Nothing is perfect and you are going to realize that time and again when developing your web app! I do not mean to say that QCubed is perfect or that it will make your app perfect overnight. No, that is not the case and will never be. QCubed, or for that matter no framework can actually make your web app perfect or even near. All that frameworks do is to relax you from the boring part of repeated mundane tasks. What makes the app perfect (or near to perfect) is the way you design it and how you organize it and how you use a framework's features. One of the most useful and astounding features of QCubed is automated Code Generation which we talked about in the last article. Here I explain the most exciting feature provided to you by the CodeGen process - preservation of Table Classes!

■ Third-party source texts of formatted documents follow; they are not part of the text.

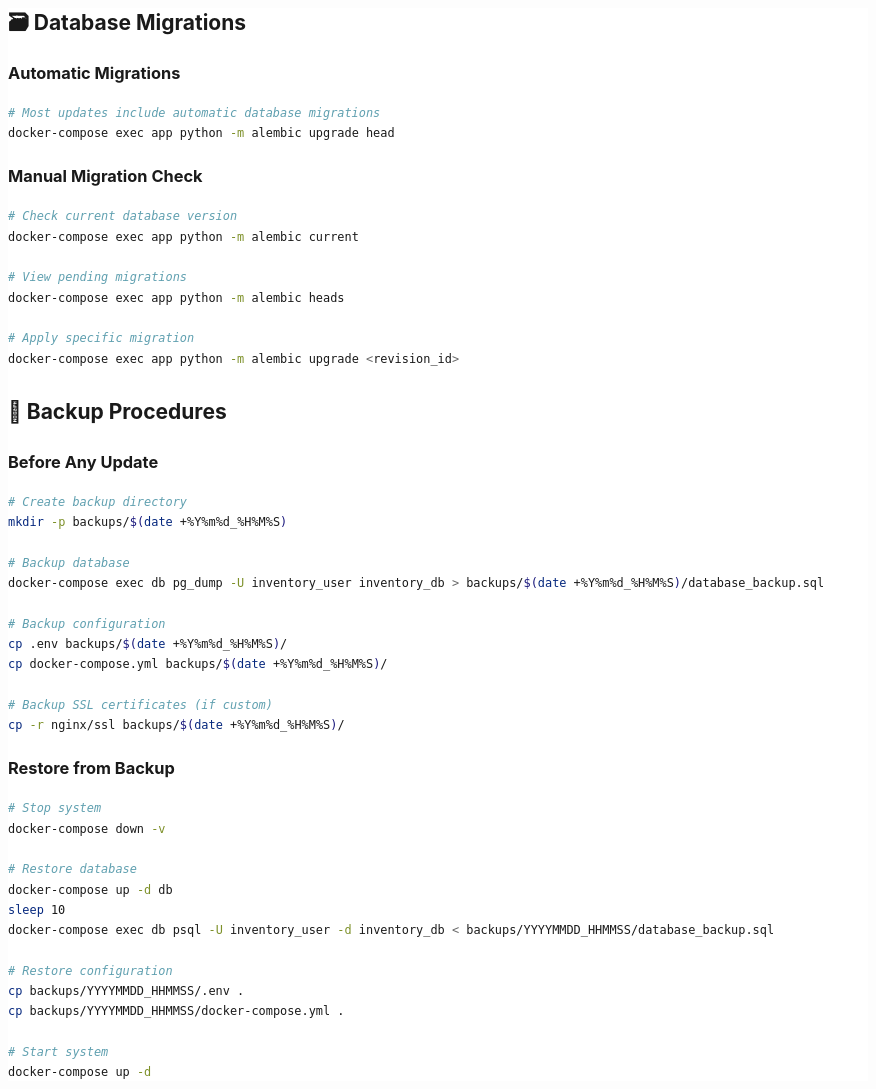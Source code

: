 ## 🗃️ Database Migrations

### Automatic Migrations
```bash
# Most updates include automatic database migrations
docker-compose exec app python -m alembic upgrade head
```

### Manual Migration Check
```bash
# Check current database version
docker-compose exec app python -m alembic current

# View pending migrations
docker-compose exec app python -m alembic heads

# Apply specific migration
docker-compose exec app python -m alembic upgrade <revision_id>
```

## 💾 Backup Procedures

### Before Any Update
```bash
# Create backup directory
mkdir -p backups/$(date +%Y%m%d_%H%M%S)

# Backup database
docker-compose exec db pg_dump -U inventory_user inventory_db > backups/$(date +%Y%m%d_%H%M%S)/database_backup.sql

# Backup configuration
cp .env backups/$(date +%Y%m%d_%H%M%S)/
cp docker-compose.yml backups/$(date +%Y%m%d_%H%M%S)/

# Backup SSL certificates (if custom)
cp -r nginx/ssl backups/$(date +%Y%m%d_%H%M%S)/
```

### Restore from Backup
```bash
# Stop system
docker-compose down -v

# Restore database
docker-compose up -d db
sleep 10
docker-compose exec db psql -U inventory_user -d inventory_db < backups/YYYYMMDD_HHMMSS/database_backup.sql

# Restore configuration
cp backups/YYYYMMDD_HHMMSS/.env .
cp backups/YYYYMMDD_HHMMSS/docker-compose.yml .

# Start system
docker-compose up -d
```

The best way I can tell you about what I want to tell is by giving you an example. Get your mind a little cool, you are going to need a little attention to understand what I am about to say. Also, if you do not get it, read again, or drop me a comment on the article. Now, let us begin:
Let us say you have a table in your database with name product (with a integer column product_id as the primary key) which holds the price, type of product, manufacturer name, etc. for a product. Also, you have two other tables with foreign keys to the 'product' table. Let us name those two tables as washing_machine and television, each with a primary key of type integer and named product_id. These tables hold the specific details of the product in different columns.
In such a case, it is very desirable to have a function which would get a row from the 'product' table, determine whether it is a 'television' or a 'washing machine', then fetch data from the right table and give back the product's specifications and price. Given that we make such a function, it will help you a lot in future! So we make that one function and where do we place it? At some place in codebase? Yeah, of course, we have to put it somewhere in the codebase but where?
Given the above scenario, when you do a codegen, QCubed will create new files in the "includes/model" directory and their names are going to be Product, WashingMachine and Television. These are the Table Classes. You get one class per table in your database.If you have more than one database which contain conflicting names, remember to utilize prefix or suffix settings for those databases in the settings.xml file. This file is also located in the "includes/configuration" directory
In the "includes/model" directory, you will also find a subdirectory named 'generated'. In the generated directory, you will find files like ProductGen, WashingMachineGen and TelevisionGen. These files are the TableGen Classes.
If you open the Table and respective TableGen class files for any table, you will notice that the only useful code in a Table class-file is the __tostring magic function and all the functions that are mentioned on the QCubed Example site are contained in the TableGen class and the Table class simply extends the TableGen class!
The fact is that Table classes are there to be modified. That is the sole purpose of their existence. Whenever you would do a code generation, the code generator first sees if the Table class file is present in the "includes/model" directory or not. If the class file is not present, it will create it (thus including a new file for a new table you might have created) and if it is already present, it will not modify or overwrite the file (thus preserving your changes).
When codegen preserves the Table class file, it helps you do two things:
Prevention: You can place all your single table related functions in the Table class file and make them work seamlessly with any Table class object (in out example, any "Product" class object). Also, it is perfect place to hide code for a table from other table classes! This prevents a lot of mess which would occur with custom functions written in different files! It prevents the 'disorganization' that can be caused with time as you progress towards making more tables and include more functions!
Cure: It is a cure to the problem which could have been caused by QCubed itself: overwritten class files. Since the check is first done, it cures the problem of having writing code time and again!
Hence, in the example case I provided, the best place to keep that function to determine the type of product and get the details would be the 'Product' class file, inside the Product class! This is one way QCubed provides you an amazing way to organize your code!